Hoboken, N.J. Divers pulled a helicopter and four more bodies out of the murky Hudson River on Sunday in their search for victims, wreckage and explanations from a midair collision of a sightseeing helicopter and a small plane that killed nine people.
The dead from Saturday’s crash include three fathers and their three teenage sons. The private plane carried a family from Pennsylvania, and the helicopter held five Italian tourists celebrating a couple’s 25th wedding anniversary.
The plane approached the helicopter, which had just taken off for a 12-minute tour, from behind and clipped it with a wing, witnesses said. Both aircraft split apart and fell into the river.
Searchers fought swift currents, dealt with visibility as low as one foot, and dodged debris dumped along the river bottom as they brought four more bodies on to boats. One was found in the fuselage of the helicopter, New Jersey State Police Sgt. Stephen Jones said.
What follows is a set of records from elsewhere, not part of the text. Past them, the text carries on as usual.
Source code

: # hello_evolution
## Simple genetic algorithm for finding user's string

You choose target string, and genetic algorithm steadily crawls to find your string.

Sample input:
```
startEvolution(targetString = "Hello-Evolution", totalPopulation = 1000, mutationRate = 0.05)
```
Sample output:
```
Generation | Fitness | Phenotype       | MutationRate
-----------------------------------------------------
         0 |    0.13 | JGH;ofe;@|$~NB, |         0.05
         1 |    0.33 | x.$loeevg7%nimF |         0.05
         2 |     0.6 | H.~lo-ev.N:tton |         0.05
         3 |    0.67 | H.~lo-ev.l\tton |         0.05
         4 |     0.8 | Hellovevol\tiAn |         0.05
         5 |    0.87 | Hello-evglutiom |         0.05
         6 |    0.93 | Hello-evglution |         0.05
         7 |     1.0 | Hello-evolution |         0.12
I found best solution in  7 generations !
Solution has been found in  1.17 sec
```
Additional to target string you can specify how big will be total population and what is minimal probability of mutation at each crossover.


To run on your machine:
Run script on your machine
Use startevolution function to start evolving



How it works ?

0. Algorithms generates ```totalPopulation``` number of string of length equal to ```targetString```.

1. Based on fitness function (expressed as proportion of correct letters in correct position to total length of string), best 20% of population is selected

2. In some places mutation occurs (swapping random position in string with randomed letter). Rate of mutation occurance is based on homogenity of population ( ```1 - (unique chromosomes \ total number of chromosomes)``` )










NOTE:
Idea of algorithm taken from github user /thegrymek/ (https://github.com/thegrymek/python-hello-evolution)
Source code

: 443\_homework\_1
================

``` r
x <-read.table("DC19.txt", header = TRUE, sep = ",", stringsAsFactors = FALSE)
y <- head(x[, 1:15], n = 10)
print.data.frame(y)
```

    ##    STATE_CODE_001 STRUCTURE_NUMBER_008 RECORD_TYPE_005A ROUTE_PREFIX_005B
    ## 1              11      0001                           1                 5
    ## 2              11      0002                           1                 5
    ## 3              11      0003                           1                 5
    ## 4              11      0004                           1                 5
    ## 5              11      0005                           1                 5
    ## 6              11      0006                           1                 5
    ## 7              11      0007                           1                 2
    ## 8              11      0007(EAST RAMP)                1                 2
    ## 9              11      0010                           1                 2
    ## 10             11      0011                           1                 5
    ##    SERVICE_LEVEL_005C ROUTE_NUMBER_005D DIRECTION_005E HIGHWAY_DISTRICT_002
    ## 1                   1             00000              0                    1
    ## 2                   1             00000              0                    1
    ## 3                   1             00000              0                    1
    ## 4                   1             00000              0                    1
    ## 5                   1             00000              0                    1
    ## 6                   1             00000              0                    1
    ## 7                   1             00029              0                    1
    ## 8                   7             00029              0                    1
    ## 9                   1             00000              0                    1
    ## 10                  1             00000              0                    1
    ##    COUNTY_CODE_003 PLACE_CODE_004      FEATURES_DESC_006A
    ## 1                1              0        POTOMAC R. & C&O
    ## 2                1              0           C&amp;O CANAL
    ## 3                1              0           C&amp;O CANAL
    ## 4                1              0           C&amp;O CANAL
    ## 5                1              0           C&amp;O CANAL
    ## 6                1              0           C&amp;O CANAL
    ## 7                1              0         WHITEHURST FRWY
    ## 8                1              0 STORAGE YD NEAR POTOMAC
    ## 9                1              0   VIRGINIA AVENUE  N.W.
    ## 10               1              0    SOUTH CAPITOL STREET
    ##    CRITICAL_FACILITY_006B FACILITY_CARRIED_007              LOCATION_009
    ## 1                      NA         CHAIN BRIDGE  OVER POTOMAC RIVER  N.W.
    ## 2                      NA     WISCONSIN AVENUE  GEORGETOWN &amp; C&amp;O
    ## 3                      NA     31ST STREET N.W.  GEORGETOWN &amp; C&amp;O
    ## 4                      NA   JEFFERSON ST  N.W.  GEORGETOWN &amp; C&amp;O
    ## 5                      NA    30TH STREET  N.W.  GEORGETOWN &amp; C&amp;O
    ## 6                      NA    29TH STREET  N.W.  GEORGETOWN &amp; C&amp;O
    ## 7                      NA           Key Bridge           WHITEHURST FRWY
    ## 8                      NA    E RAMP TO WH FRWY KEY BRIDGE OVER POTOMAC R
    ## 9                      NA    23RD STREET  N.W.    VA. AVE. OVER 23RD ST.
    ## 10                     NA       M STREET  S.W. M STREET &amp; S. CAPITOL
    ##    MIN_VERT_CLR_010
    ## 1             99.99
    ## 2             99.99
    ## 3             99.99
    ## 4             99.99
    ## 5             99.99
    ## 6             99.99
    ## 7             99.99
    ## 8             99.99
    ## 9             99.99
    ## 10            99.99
The bodies of the plane’s pilot and an adult passenger remained missing, New York police spokesman Paul Browne said.
A U.S. Army Corps of Engineers crane lifted the twisted wreckage of the helicopter from 30 feet of water. Nearby, a sonar scanner found the small plane wreckage, New York City police said. More plane wreckage was found farther out in the river under about 50 feet of water.
The collision happened in the same stretch of the Hudson where a US Airways jet landed safely seven months ago. It was the worst air disaster in New York City since a commercial jet crash in Queens killed 265 people in November 2001.
The searches went on as a steady stream of tour boats floated down the Hudson. Restrictions put in place after the crash kept sightseeing helicopter tours grounded Sunday.
Divers suspended their search at about 6 p.m. Sunday and it will resume this morning, National Transportation Safety Board spokesman Keith Holloway said.
Investigators from the National Transportation Safety Board were reviewing flight data from the Teterboro Airport, where the plane took off a little before noon on Saturday.
The plane was not required to have a flight plan and did not file one, said NTSB Chairman Debbie Hersman.
The plane was flying at about 1,100 feet at the time of the crash, she said. Below that altitude, planes in that part of the Hudson River corridor are to navigate visually. Above that, they need clearance from air traffic controllers.
The control tower at Teterboro handed off responsibility for the plane to the tower in Newark about a minute before the crash and told the pilot to contact Newark controllers, Hersman said. But the Newark officials never heard from the pilot.
Additionally, investigators were asking witnesses to provide photos and video capturing the crash.